§ About this task: Would you write out the entries that follow word for word, omitting any images?

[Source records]
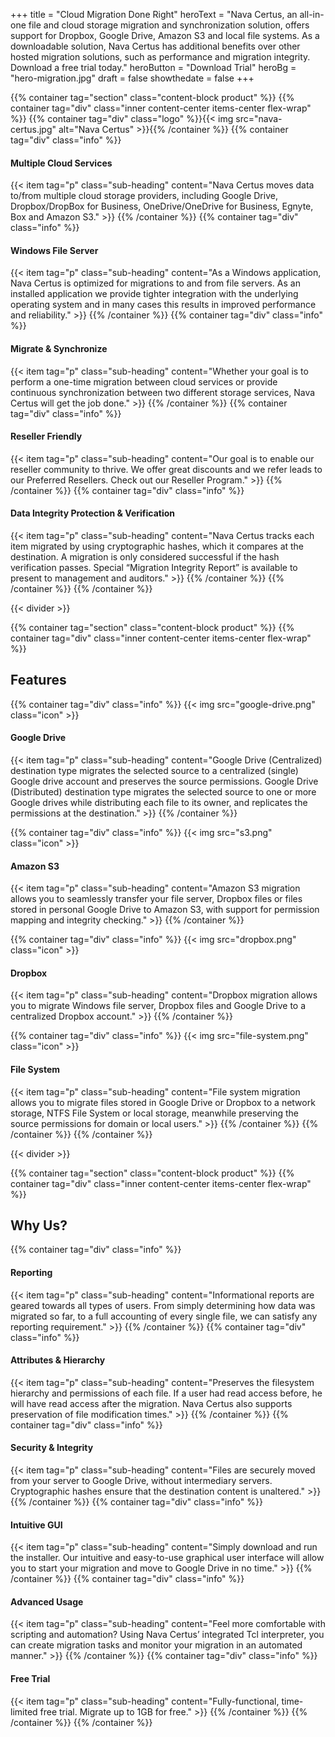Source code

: +++
title = "Cloud Migration Done Right"
heroText = "Nava Certus, an all-in-one file and cloud storage migration and synchronization solution, offers support for Dropbox, Google Drive, Amazon S3 and local file systems. As a downloadable solution, Nava Certus has additional benefits over other hosted migration solutions, such as performance and migration integrity. Download a free trial today."
heroButton = "Download Trial"
heroBg = "hero-migration.jpg"
draft = false
showthedate = false
+++

{{% container tag="section" class="content-block product" %}}
{{% container tag="div" class="inner content-center items-center flex-wrap" %}}
{{% container tag="div" class="logo" %}}{{< img src="nava-certus.jpg" alt="Nava Certus" >}}{{% /container %}}
{{% container tag="div" class="info" %}}
#### Multiple Cloud Services

{{< item tag="p" class="sub-heading" content="Nava Certus moves data to/from multiple cloud storage providers, including Google Drive, Dropbox/DropBox for Business, OneDrive/OneDrive for Business, Egnyte, Box and Amazon S3." >}}
{{% /container %}}
{{% container tag="div" class="info" %}}
#### Windows File Server

{{< item tag="p" class="sub-heading" content="As a Windows application, Nava Certus is optimized for migrations to and from file servers. As an installed application we provide tighter integration with the underlying operating system and in many cases this results in improved performance and reliability." >}}
{{% /container %}}
{{% container tag="div" class="info" %}}
#### Migrate & Synchronize

{{< item tag="p" class="sub-heading" content="Whether your goal is to perform a one-time migration between cloud services or provide continuous synchronization between two different storage services, Nava Certus will get the job done." >}}
{{% /container %}}
{{% container tag="div" class="info" %}}
#### Reseller Friendly

{{< item tag="p" class="sub-heading" content="Our goal is to enable our reseller community to thrive. We offer great discounts and we refer leads to our Preferred Resellers. Check out our Reseller Program." >}}
{{% /container %}}
{{% container tag="div" class="info" %}}
#### Data Integrity Protection & Verification

{{< item tag="p" class="sub-heading" content="Nava Certus tracks each item migrated by using cryptographic hashes, which it compares at the destination. A migration is only considered successful if the hash verification passes. Special “Migration Integrity Report” is available to present to management and auditors." >}}
{{% /container %}}
{{% /container %}}
{{% /container %}}

{{< divider >}}

{{% container tag="section" class="content-block product" %}}
{{% container tag="div" class="inner content-center items-center flex-wrap" %}}
## Features

{{% container tag="div" class="info" %}}
{{< img src="google-drive.png" class="icon" >}}
#### Google Drive

{{< item tag="p" class="sub-heading" content="Google Drive (Centralized) destination type migrates the selected source to a centralized (single) Google drive account and preserves the source permissions. Google Drive (Distributed) destination type migrates the selected source to one or more Google drives while distributing each file to its owner, and replicates the permissions at the destination." >}}
{{% /container %}}

{{% container tag="div" class="info" %}}
{{< img src="s3.png" class="icon" >}}
#### Amazon S3

{{< item tag="p" class="sub-heading" content="Amazon S3 migration allows you to seamlessly transfer your file server, Dropbox files or files stored in personal Google Drive to Amazon S3, with support for permission mapping and integrity checking." >}}
{{% /container %}}

{{% container tag="div" class="info" %}}
{{< img src="dropbox.png" class="icon" >}}
#### Dropbox

{{< item tag="p" class="sub-heading" content="Dropbox migration allows you to migrate Windows file server, Dropbox files and Google Drive to a centralized Dropbox account." >}}
{{% /container %}}

{{% container tag="div" class="info" %}}
{{< img src="file-system.png" class="icon" >}}
#### File System

{{< item tag="p" class="sub-heading" content="File system migration allows you to migrate files stored in Google Drive or Dropbox to a network storage, NTFS File System or local storage, meanwhile preserving the source permissions for domain or local users." >}}
{{% /container %}}
{{% /container %}}
{{% /container %}}

{{< divider >}}

{{% container tag="section" class="content-block product" %}}
{{% container tag="div" class="inner content-center items-center flex-wrap" %}}
## Why Us?
{{% container tag="div" class="info" %}}
#### Reporting

{{< item tag="p" class="sub-heading" content="Informational reports are geared towards all types of users. From simply determining how data was migrated so far, to a full accounting of every single file, we can satisfy any reporting requirement." >}}
{{% /container %}}
{{% container tag="div" class="info" %}}
#### Attributes & Hierarchy

{{< item tag="p" class="sub-heading" content="Preserves the filesystem hierarchy and permissions of each file. If a user had read access before, he will have read access after the migration. Nava Certus also supports preservation of file modification times." >}}
{{% /container %}}
{{% container tag="div" class="info" %}}
#### Security & Integrity

{{< item tag="p" class="sub-heading" content="Files are securely moved from your server to Google Drive, without intermediary servers. Cryptographic hashes ensure that the destination content is unaltered." >}}
{{% /container %}}
{{% container tag="div" class="info" %}}
#### Intuitive GUI

{{< item tag="p" class="sub-heading" content="Simply download and run the installer. Our intuitive and easy-to-use graphical user interface will allow you to start your migration and move to Google Drive in no time." >}}
{{% /container %}}
{{% container tag="div" class="info" %}}
#### Advanced Usage

{{< item tag="p" class="sub-heading" content="Feel more comfortable with scripting and automation? Using Nava Certus’ integrated Tcl interpreter, you can create migration tasks and monitor your migration in an automated manner." >}}
{{% /container %}}
{{% container tag="div" class="info" %}}
#### Free Trial

{{< item tag="p" class="sub-heading" content="Fully-functional, time-limited free trial. Migrate up to 1GB for free." >}}
{{% /container %}}
{{% /container %}}
{{% /container %}}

§ Exercise solution:
Source code

: +++
title = "Cloud Migration Done Right"
heroText = "Nava Certus, an all-in-one file and cloud storage migration and synchronization solution, offers support for Dropbox, Google Drive, Amazon S3 and local file systems. As a downloadable solution, Nava Certus has additional benefits over other hosted migration solutions, such as performance and migration integrity. Download a free trial today."
heroButton = "Download Trial"
heroBg = "hero-migration.jpg"
draft = false
showthedate = false
+++

{{% container tag="section" class="content-block product" %}}
{{% container tag="div" class="inner content-center items-center flex-wrap" %}}
{{% container tag="div" class="logo" %}}{{< img src="nava-certus.jpg" alt="Nava Certus" >}}{{% /container %}}
{{% container tag="div" class="info" %}}
#### Multiple Cloud Services

{{< item tag="p" class="sub-heading" content="Nava Certus moves data to/from multiple cloud storage providers, including Google Drive, Dropbox/DropBox for Business, OneDrive/OneDrive for Business, Egnyte, Box and Amazon S3." >}}
{{% /container %}}
{{% container tag="div" class="info" %}}
#### Windows File Server

{{< item tag="p" class="sub-heading" content="As a Windows application, Nava Certus is optimized for migrations to and from file servers. As an installed application we provide tighter integration with the underlying operating system and in many cases this results in improved performance and reliability." >}}
{{% /container %}}
{{% container tag="div" class="info" %}}
#### Migrate & Synchronize

{{< item tag="p" class="sub-heading" content="Whether your goal is to perform a one-time migration between cloud services or provide continuous synchronization between two different storage services, Nava Certus will get the job done." >}}
{{% /container %}}
{{% container tag="div" class="info" %}}
#### Reseller Friendly

{{< item tag="p" class="sub-heading" content="Our goal is to enable our reseller community to thrive. We offer great discounts and we refer leads to our Preferred Resellers. Check out our Reseller Program." >}}
{{% /container %}}
{{% container tag="div" class="info" %}}
#### Data Integrity Protection & Verification

{{< item tag="p" class="sub-heading" content="Nava Certus tracks each item migrated by using cryptographic hashes, which it compares at the destination. A migration is only considered successful if the hash verification passes. Special “Migration Integrity Report” is available to present to management and auditors." >}}
{{% /container %}}
{{% /container %}}
{{% /container %}}

{{< divider >}}

{{% container tag="section" class="content-block product" %}}
{{% container tag="div" class="inner content-center items-center flex-wrap" %}}
## Features

{{% container tag="div" class="info" %}}
{{< img src="google-drive.png" class="icon" >}}
#### Google Drive

{{< item tag="p" class="sub-heading" content="Google Drive (Centralized) destination type migrates the selected source to a centralized (single) Google drive account and preserves the source permissions. Google Drive (Distributed) destination type migrates the selected source to one or more Google drives while distributing each file to its owner, and replicates the permissions at the destination." >}}
{{% /container %}}

{{% container tag="div" class="info" %}}
{{< img src="s3.png" class="icon" >}}
#### Amazon S3

{{< item tag="p" class="sub-heading" content="Amazon S3 migration allows you to seamlessly transfer your file server, Dropbox files or files stored in personal Google Drive to Amazon S3, with support for permission mapping and integrity checking." >}}
{{% /container %}}

{{% container tag="div" class="info" %}}
{{< img src="dropbox.png" class="icon" >}}
#### Dropbox

{{< item tag="p" class="sub-heading" content="Dropbox migration allows you to migrate Windows file server, Dropbox files and Google Drive to a centralized Dropbox account." >}}
{{% /container %}}

{{% container tag="div" class="info" %}}
{{< img src="file-system.png" class="icon" >}}
#### File System

{{< item tag="p" class="sub-heading" content="File system migration allows you to migrate files stored in Google Drive or Dropbox to a network storage, NTFS File System or local storage, meanwhile preserving the source permissions for domain or local users." >}}
{{% /container %}}
{{% /container %}}
{{% /container %}}

{{< divider >}}

{{% container tag="section" class="content-block product" %}}
{{% container tag="div" class="inner content-center items-center flex-wrap" %}}
## Why Us?
{{% container tag="div" class="info" %}}
#### Reporting

{{< item tag="p" class="sub-heading" content="Informational reports are geared towards all types of users. From simply determining how data was migrated so far, to a full accounting of every single file, we can satisfy any reporting requirement." >}}
{{% /container %}}
{{% container tag="div" class="info" %}}
#### Attributes & Hierarchy

{{< item tag="p" class="sub-heading" content="Preserves the filesystem hierarchy and permissions of each file. If a user had read access before, he will have read access after the migration. Nava Certus also supports preservation of file modification times." >}}
{{% /container %}}
{{% container tag="div" class="info" %}}
#### Security & Integrity

{{< item tag="p" class="sub-heading" content="Files are securely moved from your server to Google Drive, without intermediary servers. Cryptographic hashes ensure that the destination content is unaltered." >}}
{{% /container %}}
{{% container tag="div" class="info" %}}
#### Intuitive GUI

{{< item tag="p" class="sub-heading" content="Simply download and run the installer. Our intuitive and easy-to-use graphical user interface will allow you to start your migration and move to Google Drive in no time." >}}
{{% /container %}}
{{% container tag="div" class="info" %}}
#### Advanced Usage

{{< item tag="p" class="sub-heading" content="Feel more comfortable with scripting and automation? Using Nava Certus’ integrated Tcl interpreter, you can create migration tasks and monitor your migration in an automated manner." >}}
{{% /container %}}
{{% container tag="div" class="info" %}}
#### Free Trial

{{< item tag="p" class="sub-heading" content="Fully-functional, time-limited free trial. Migrate up to 1GB for free." >}}
{{% /container %}}
{{% /container %}}
{{% /container %}}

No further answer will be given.